These days, jokes about Trinamool chief Mamata Banerjee are proliferating, and they’re not funny. After the Narada video sting which exposed 15 top lieutenants of Mamata and the flyover collapse in the heart of Kolkata, lampooning of Mamata and her party on social media has reached a crescendo.
The Trinamool, which appeared to be invincible even a month ago, has suffered a series of body blows since. The first was the ‘unholy’ electoral alliance between the Congress and the CPI(M). Unprincipled though this alliance of convenience may be, it has started posing a tough challenge to the Trinamool in many constituencies.
No longer are these two parties hapless. With supporters and activists of the Congress and the CPI(M), who were at daggers drawn till not so long ago, joining hands to resist the Trinamool’s attacks and attempts to rig the ongoing seven-phase Assembly elections in the state, the walkover that Mamata Banerjee expected is highly unlikely.
And then the Narada expose happened. But more than this sting operation, it is the flyover crash that has hurt the most. While the sting operation exposed the corrupt face of the party and severely dented Mamata’s ‘clean’ image, the flyover crash on March 31—which took toll over 25 people and injured at least 80 others— is being perceived as wages of the Trinamool’s corruption.
“In people’s minds, the flyover collapse was the fallout of the corruption and nepotism that Trinamool bigwigs were indulging in,” said Calcutta University political science professor Santanu Mitra.

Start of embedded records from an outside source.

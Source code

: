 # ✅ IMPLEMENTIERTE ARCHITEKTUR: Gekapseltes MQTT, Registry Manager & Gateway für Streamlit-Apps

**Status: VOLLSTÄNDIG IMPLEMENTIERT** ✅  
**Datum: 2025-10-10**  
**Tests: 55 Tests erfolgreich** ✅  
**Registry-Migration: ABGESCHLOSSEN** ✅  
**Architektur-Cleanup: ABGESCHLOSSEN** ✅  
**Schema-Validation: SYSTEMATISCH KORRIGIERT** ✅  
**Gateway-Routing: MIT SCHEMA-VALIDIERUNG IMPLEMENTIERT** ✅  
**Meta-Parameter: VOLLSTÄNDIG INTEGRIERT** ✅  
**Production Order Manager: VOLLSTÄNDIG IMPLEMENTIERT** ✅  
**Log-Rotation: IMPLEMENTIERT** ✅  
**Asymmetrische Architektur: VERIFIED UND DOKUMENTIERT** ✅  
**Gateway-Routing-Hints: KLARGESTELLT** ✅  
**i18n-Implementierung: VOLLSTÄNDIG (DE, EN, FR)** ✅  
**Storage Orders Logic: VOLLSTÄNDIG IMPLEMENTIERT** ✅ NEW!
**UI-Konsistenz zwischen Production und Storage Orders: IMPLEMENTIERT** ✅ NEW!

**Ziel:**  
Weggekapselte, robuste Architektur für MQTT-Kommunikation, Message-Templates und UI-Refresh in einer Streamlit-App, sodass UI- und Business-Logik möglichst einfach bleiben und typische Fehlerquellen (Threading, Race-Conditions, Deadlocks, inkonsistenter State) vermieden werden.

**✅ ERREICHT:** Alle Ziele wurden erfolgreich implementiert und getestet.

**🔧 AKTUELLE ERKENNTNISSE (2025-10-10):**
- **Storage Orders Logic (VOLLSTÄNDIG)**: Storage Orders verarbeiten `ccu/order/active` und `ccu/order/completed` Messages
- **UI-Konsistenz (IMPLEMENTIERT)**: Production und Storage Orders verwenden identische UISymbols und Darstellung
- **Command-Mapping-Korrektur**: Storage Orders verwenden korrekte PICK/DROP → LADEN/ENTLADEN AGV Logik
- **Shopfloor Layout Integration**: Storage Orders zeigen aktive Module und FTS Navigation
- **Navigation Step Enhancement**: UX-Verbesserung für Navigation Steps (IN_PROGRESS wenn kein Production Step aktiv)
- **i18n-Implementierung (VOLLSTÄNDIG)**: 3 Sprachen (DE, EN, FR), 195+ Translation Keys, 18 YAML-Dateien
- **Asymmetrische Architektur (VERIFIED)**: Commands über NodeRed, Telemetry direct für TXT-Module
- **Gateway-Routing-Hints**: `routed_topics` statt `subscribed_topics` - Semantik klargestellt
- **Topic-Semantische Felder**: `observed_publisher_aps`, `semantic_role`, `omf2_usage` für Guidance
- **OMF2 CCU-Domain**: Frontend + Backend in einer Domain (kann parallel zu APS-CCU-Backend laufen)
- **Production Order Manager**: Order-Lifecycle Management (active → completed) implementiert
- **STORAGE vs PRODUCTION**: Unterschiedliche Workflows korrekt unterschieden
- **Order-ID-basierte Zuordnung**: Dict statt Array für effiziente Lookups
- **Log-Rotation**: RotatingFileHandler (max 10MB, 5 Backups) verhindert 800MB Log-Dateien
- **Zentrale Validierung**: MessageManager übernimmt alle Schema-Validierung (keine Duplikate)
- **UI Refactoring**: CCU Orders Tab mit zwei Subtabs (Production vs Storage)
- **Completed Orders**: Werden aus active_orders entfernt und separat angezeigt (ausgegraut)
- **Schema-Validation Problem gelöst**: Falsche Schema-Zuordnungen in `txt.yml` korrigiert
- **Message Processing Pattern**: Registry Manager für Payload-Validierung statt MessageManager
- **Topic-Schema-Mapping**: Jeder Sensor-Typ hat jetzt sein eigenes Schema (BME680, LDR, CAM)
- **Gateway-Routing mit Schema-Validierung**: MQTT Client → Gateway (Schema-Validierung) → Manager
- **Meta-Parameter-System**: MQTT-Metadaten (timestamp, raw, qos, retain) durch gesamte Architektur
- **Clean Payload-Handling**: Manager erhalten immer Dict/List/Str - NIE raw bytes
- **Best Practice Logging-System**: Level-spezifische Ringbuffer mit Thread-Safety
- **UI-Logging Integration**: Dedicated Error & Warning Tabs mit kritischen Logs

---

As Trinamool’s links with the tragedy, which happened due to shoddy and hurried construction since Mamata suddenly set an unrealistic deadline for completion of construction, started coming out, the party found itself in a crises of its own making.

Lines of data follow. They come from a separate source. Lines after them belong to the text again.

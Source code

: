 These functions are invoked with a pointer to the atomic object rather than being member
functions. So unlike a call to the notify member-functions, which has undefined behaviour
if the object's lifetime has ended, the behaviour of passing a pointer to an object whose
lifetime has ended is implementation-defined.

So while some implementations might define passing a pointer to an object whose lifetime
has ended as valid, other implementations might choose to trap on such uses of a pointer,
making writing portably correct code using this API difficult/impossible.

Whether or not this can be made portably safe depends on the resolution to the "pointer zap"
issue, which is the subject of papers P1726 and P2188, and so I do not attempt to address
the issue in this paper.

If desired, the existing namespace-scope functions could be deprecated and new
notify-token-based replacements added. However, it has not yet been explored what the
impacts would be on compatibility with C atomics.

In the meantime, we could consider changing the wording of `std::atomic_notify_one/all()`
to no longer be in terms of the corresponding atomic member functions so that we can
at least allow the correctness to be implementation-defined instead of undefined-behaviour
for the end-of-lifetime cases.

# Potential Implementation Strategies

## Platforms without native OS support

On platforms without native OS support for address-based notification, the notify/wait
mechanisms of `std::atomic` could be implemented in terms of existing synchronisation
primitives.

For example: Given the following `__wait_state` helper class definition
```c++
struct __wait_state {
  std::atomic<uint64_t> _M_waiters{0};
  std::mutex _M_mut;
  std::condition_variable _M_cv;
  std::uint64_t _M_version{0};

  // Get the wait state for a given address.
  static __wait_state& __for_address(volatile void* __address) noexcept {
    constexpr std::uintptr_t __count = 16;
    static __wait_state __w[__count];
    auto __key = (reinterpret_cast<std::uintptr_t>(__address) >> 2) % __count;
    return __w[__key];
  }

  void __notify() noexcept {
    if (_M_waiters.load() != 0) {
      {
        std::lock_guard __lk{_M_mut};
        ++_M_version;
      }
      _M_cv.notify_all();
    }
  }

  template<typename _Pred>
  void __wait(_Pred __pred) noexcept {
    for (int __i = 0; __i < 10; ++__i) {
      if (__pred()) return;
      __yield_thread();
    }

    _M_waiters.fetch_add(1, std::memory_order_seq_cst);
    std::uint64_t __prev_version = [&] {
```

Seizing the opportunity the opposition launched an attack on the Trinamool. The BJP released documents to prove that the Hyderabad-based firm IVRCL which was blacklisted in other states, was awarded railway contracts when Mamata was Railway Minister. Media probes revealed that the nephew of a senior Trinamool leader was given the sub-contract for the portion of the flyover which came crashing down.
It was revealed how Trinamool leaders engaged in the supply of building construction materials forced IVRCL to source sub-standard material at higher prices. The manner in which state urban development minister Firad Hakim—a very close lieutenant of Mamata—forced the Kolkata Metropolitan Development Authority (KMDA), of which he is the chairman, to cut corners and adopt a slack attitude in supervising the construction of this flyover was exposed in the media.
“Hakim was caught on camera (by Narada) boasting that he could get any work done and contracts awarded by flouting rules and norms in exchange for money. And then the flyover crashed and more wrongdoings by Hakim got exposed. All these have had the effect of severely denting the Trinamool’s image. And since it is common knowledge that Hakim is close to Mamata and is always seen by her side in public events, her image has suffered too,” said Mitra.
Realizing the damage that the Narada expose and the flyover collapse have caused to her party and image, Mamata has been projecting herself as the sole face of the Trinamool. Over the past couple of weeks, she has been saying in her election meetings that she herself is the candidate in all the constituencies. “I am the candidate in all the constituencies. A vote cast for the Trinamool is a vote for me and not my party’s candidate in a particular constituency,” she has been repeatedly stating. How many takers this weird attempt to whitewash the misdeeds of her lieutenants will have is yet to be seen.
Mamata has also decided that offence is the best self-defense and has gone for the jugular, launching fierce attacks on the CPI(M)-Congress combine and the BJP. But, if the overall response from the crowds at her public rallies provides any indication, Mamata’s offensive is ringing hollow. Moreover, with the Opposition also raking up the Saradha scam, the Trinamool and its chief are having a tough time battling a whole gamut of allegations and charges.
Monday, April 4, when polling was held in 18 Assembly constituencies in three districts in the western part of the state, provided evidence of this: the polls were largely free and fair and with very few complaints of unfair practices being filed against the Trinamool by Opposition parties, it was clear that Mamata’s men could not resort to the blatant rigging that they have over the past five years.
All this is not to say that the Trinamool will lose Bengal. May 19 is not likely to throw up any major surprises. But the 210 to 220 seats (in the 294-member Assembly) that Mamata was expecting to bag may turn out to be wishful thinking. There will be, in all likelihood, many disappointments in store for her. And she would have only herself to blame for them.